Advanced

GCP Backup & Recovery

Guardrails can prevent most accidental deletions, but no defense is perfect. Backups ensure you can recover even when all other guardrails fail. This lesson covers GCP-native backup services and recovery procedures.

Google Cloud Backup and DR Service

Google Cloud Backup and DR is a managed backup service that provides centralized backup management across GCP services:

gcloud - Backup and DR Service setup
# Enable the Backup and DR API
gcloud services enable backupdr.googleapis.com --project=my-project

# Create a backup vault (storage for backups)
gcloud backup-dr backup-vaults create prod-backup-vault \
  --location=us-central1 \
  --backup-minimum-enforced-retention-duration=604800s \
  --description="Production backup vault for AI agent-managed resources"

# Create a backup plan
gcloud backup-dr backup-plans create daily-backup-plan \
  --location=us-central1 \
  --backup-vault=prod-backup-vault \
  --resource-type=compute.googleapis.com/Instance \
  --backup-rule-id=daily-rule \
  --retention-days=30 \
  --recurrence="FREQ=DAILY;BYHOUR=2;BYMINUTE=0"
💡
Enforced retention: The backup-minimum-enforced-retention-duration setting prevents anyone (including agents) from deleting backups before the retention period expires. This is your guarantee that backups will be available when needed.

Persistent Disk Snapshots and Schedules

Persistent Disk snapshots are the foundation of Compute Engine backup.

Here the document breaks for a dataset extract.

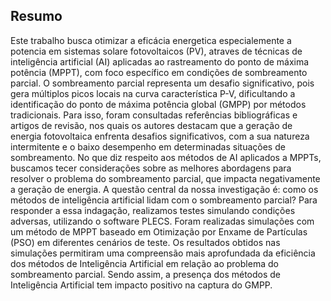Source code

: ## Resumo
Este trabalho busca otimizar a eficácia energetica especialemente a potencia em sistemas solare fotovoltaicos (PV), atraves de técnicas de inteligência artificial (AI) aplicadas ao rastreamento do ponto de máxima potência (MPPT), com foco específico em condições de sombreamento parcial. O sombreamento parcial representa um desafio significativo, pois gera múltiplos picos locais na curva característica P-V, dificultando a identificação do ponto de máxima potência global (GMPP) por métodos tradicionais. Para isso, foram consultadas referências bibliográficas e artigos de revisão, nos quais os autores destacam que a geração de energia fotovoltaica enfrenta desafios significativos, com a sua natureza intermitente e o baixo desempenho em determinadas situações de sombreamento. No que diz respeito aos métodos de AI aplicados a MPPTs, buscamos tecer considerações sobre as melhores abordagens para resolver o problema do sombreamento parcial, que impacta negativamente a geração de energia. A questão central da nossa investigação é: como os métodos de inteligência artificial lidam com o sombreamento parcial? Para responder a essa indagação, realizamos testes simulando condições adversas, utilizando o software PLECS. Foram realizadas simulações com um método de MPPT baseado em Otimização por Enxame de Partículas (PSO) em diferentes cenários de teste. Os resultados obtidos nas simulações permitiram uma compreensão mais aprofundada da eficiência dos métodos de Inteligência Artificial em relação ao problema do sombreamento parcial. Sendo assim, a presença dos métodos de Inteligência Artificial tem impacto positivo na captura do GMPP.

Schedule them to run automatically:

gcloud - Snapshot schedules
# Create a snapshot schedule policy
gcloud compute resource-policies create snapshot-schedule daily-snapshots \
  --region=us-central1 \
  --max-retention-days=30 \
  --on-source-disk-delete=apply-retention-policy \
  --daily-schedule \
  --start-time=02:00 \
  --storage-location=us

# Attach the schedule to a persistent disk
gcloud compute disks add-resource-policies prod-web-server \
  --zone=us-central1-a \
  --resource-policies=daily-snapshots

# Take a manual snapshot before risky operations
gcloud compute disks snapshot prod-web-server \
  --zone=us-central1-a \
  --snapshot-names=pre-agent-operation-$(date +%Y%m%d-%H%M%S) \
  --storage-location=us

# List snapshots
gcloud compute snapshots list \
  --filter="sourceDisk:prod-web-server" \
  --sort-by=~creationTimestamp
gcloud - Restore from snapshot
# Create a new disk from a snapshot
gcloud compute disks create restored-prod-disk \
  --zone=us-central1-a \
  --source-snapshot=pre-agent-operation-20260320-140000

# Create a new instance using the restored disk
gcloud compute instances create restored-prod-server \
  --zone=us-central1-a \
  --machine-type=e2-medium \
  --disk=name=restored-prod-disk,boot=yes \
  --deletion-protection

Cloud SQL Automated Backups and PITR

Cloud SQL offers automated daily backups and point-in-time recovery (PITR) for precise restoration:

gcloud - Cloud SQL backup configuration
# Configure automated backups with PITR
gcloud sql instances patch prod-database \
  --backup-start-time=02:00 \
  --enable-bin-log \
  --enable-point-in-time-recovery \
  --retained-backups-count=30 \
  --retained-transaction-log-days=7

# Take an on-demand backup before risky operations
gcloud sql backups create \
  --instance=prod-database \
  --description="Pre-agent-operation backup"

# List available backups
gcloud sql backups list --instance=prod-database

# Restore to a specific point in time
gcloud sql instances clone prod-database prod-database-restored \
  --point-in-time="2026-03-20T14:00:00.000Z"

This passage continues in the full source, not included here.